Lebanese Futsal League
- Organising body: Lebanese Football Association (LFA)
- Founded: 2007; 19 years ago
- Country: Lebanon
- Confederation: AFC
- Number of clubs: 10
- Level on pyramid: 1
- Relegation to: Lebanese Futsal League Second Division
- Domestic cup: Lebanese Futsal Cup
- International cup: AFC Futsal Club Championship
- Current champions: Nejmeh (1st title) (2025–26)
- Most championships: Beirut Stars (5 titles)
- Broadcaster(s): OTV (TV broadcasting) Mycujoo (Online streaming)
- Current: 2025–26 Lebanese Futsal League

= Lebanese Futsal League =

The Lebanese Futsal League (دوري كرة القدم الخماسية اللبناني) is the top league of futsal in Lebanon. There are 10 teams competing in the league, which operates on a system of promotion and relegation with the Lebanese Futsal League Second Division.

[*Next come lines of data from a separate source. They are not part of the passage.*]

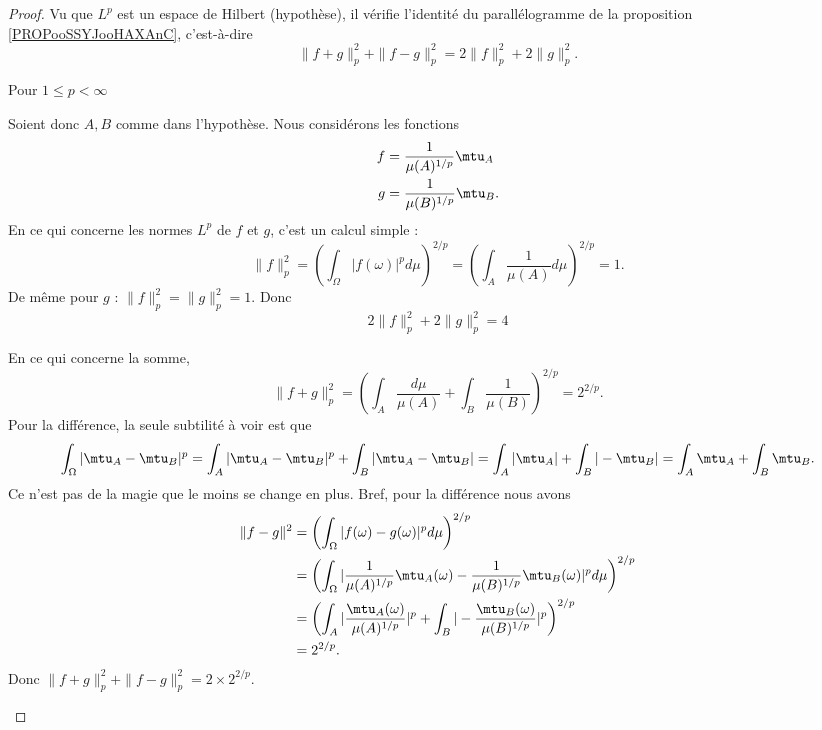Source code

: \begin{proof}
	Vu que \( L^p\) est un espace de Hilbert (hypothèse), il vérifie l'identité du parallélogramme de la proposition \ref{PROPooSSYJooHAXAnC}, c'est-à-dire
	\begin{equation}        \label{EQooAKKYooURIbvi}
		\| f+g \|^2_p+\| f-g \|^2_p=2\| f \|_p^2+2\| g \|^2_p.
	\end{equation}

	\begin{subproof}
		\item[Pour \( 1\leq p<\infty\)]


		Soient donc \( A,B\) comme dans l'hypothèse. Nous considérons les fonctions
		\begin{subequations}
			\begin{align}
				f & =\frac{1}{ \mu(A)^{1/p} }\mtu_A  \\
				g & =\frac{1}{ \mu(B)^{1/p} }\mtu_B.
			\end{align}
		\end{subequations}
		En ce qui concerne les normes \( L^p\) de \( f\) et \( g\), c'est un calcul simple :
		\begin{equation}
			\| f \|_p^2=\left( \int_{\Omega}| f(\omega) |^pd\mu \right)^{2/p}=\left( \int_A\frac{1}{ \mu(A) }d\mu \right)^{2/p}=1.
		\end{equation}
		De même pour \( g\) : \( \| f \|_p^2=\| g \|_p^2=1\). Donc
		\begin{equation}
			2\| f \|_p^2+2\| g \|_p^2=4
		\end{equation}

		En ce qui concerne la somme,
		\begin{equation}
			\| f+g \|_p^2=\left( \int_A\frac{ d\mu }{ \mu(A) }+\int_B\frac{1}{ \mu(B) } \right)^{2/p}=2^{2/p}.
		\end{equation}
		Pour la différence, la seule subtilité à voir est que
		\begin{equation}
			\int_{\Omega}| \mtu_A-\mtu_B |^p=\int_A| \mtu_A-\mtu_B |^p+\int_B| \mtu_A-\mtu_B |=\int_A| \mtu_A |+\int_B| -\mtu_B |=\int_A\mtu_A+\int_B\mtu_B.
		\end{equation}
		Ce n'est pas de la magie que le moins se change en plus. Bref, pour la différence nous avons
		\begin{subequations}
			\begin{align}
				\| f-g \|^2 & =\left( \int_{\Omega}| f(\omega)-g(\omega) |^pd\mu \right)^{2/p}                                                                     \\
				            & =\left( \int_{\Omega}| \frac{1}{ \mu(A)^{1/p} }\mtu_A(\omega)-\frac{1}{ \mu(B)^{1/p} }\mtu_B(\omega) |^pd\mu \right)^{2/p}           \\
				            & =\left( \int_A| \frac{ \mtu_A(\omega) }{ \mu(A)^{1/p} } |^p   +\int_B| -\frac{ \mtu_B(\omega) }{ \mu(B)^{1/p} } |^p    \right)^{2/p} \\
				            & =2^{2/p}.
			\end{align}
		\end{subequations}
		Donc \( \| f+g \|^{2}_p+\| f-g \|_p^2=2\times 2^{2/p}\).


\end{subproof}
\end{proof}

The league was formed in 2007, with Pro's Cafe Beirut winning the first title. The most successful club in the league is Bank of Beirut, with five league titles.

== Clubs ==

=== Champions ===
Wins by year

| No. | Season | Champion |
|---|---|---|
| 1 | 2007–08 | Pro's Cafe Beirut |
| 2 | 2008–09 | Pro's Cafe Beirut |
| 3 | 2009–10 | Pro's Cafe Beirut |
| 4 | 2010–11 | Sadaka |
| 5 | 2011–12 | All Sports Club |
| 6 | 2012–13 | Sadaka |
| 7 | 2013–14 | Bank of Beirut |
| 8 | 2014–15 | Bank of Beirut |
| 9 | 2015–16 | Mayadeen |
| 10 | 2016–17 | Bank of Beirut |

| No. | Season | Champion |
|---|---|---|
| 11 | 2017–18 | Bank of Beirut |
| 12 | 2018–19 | Bank of Beirut |
|  | 2019–20 | Canceled |
| 13 | 2020–21 | Hurriya Saida |
| 14 | 2021–22 | Lebanese Army |
| 15 | 2022–23 | Tawfeer |
| 16 | 2023–24 | Tawfeer |
| 17 | 2024–25 | Central Jounieh |
| 18 | 2025–26 | Nejmeh |

==== Wins by club ====

| Club | Wins | Winning years |
|---|---|---|
| Beirut Stars | 5 | 2013–14, 2014–15, 2016–17, 2017–18, 2018–19 |
| Pro's Cafe Beirut | 3 | 2007–08, 2008–09, 2009–10 |
| Sadaka | 2 | 2010–11, 2012–13 |
| Tawfeer | 2 | 2022–23, 2023–24 |
| All Sports Club | 1 | 2011–12 |
| Mayadeen | 1 | 2015–16 |
| Hurriya Saida | 1 | 2020–21 |
| Lebanese Army | 1 | 2021–22 |
| Central Jounieh | 1 | 2024–25 |
| Nejmeh | 1 | 2025–26 |

=== 2024–25 season ===
The following 10 clubs played in the Lebanese Futsal League during the 2024–25 season.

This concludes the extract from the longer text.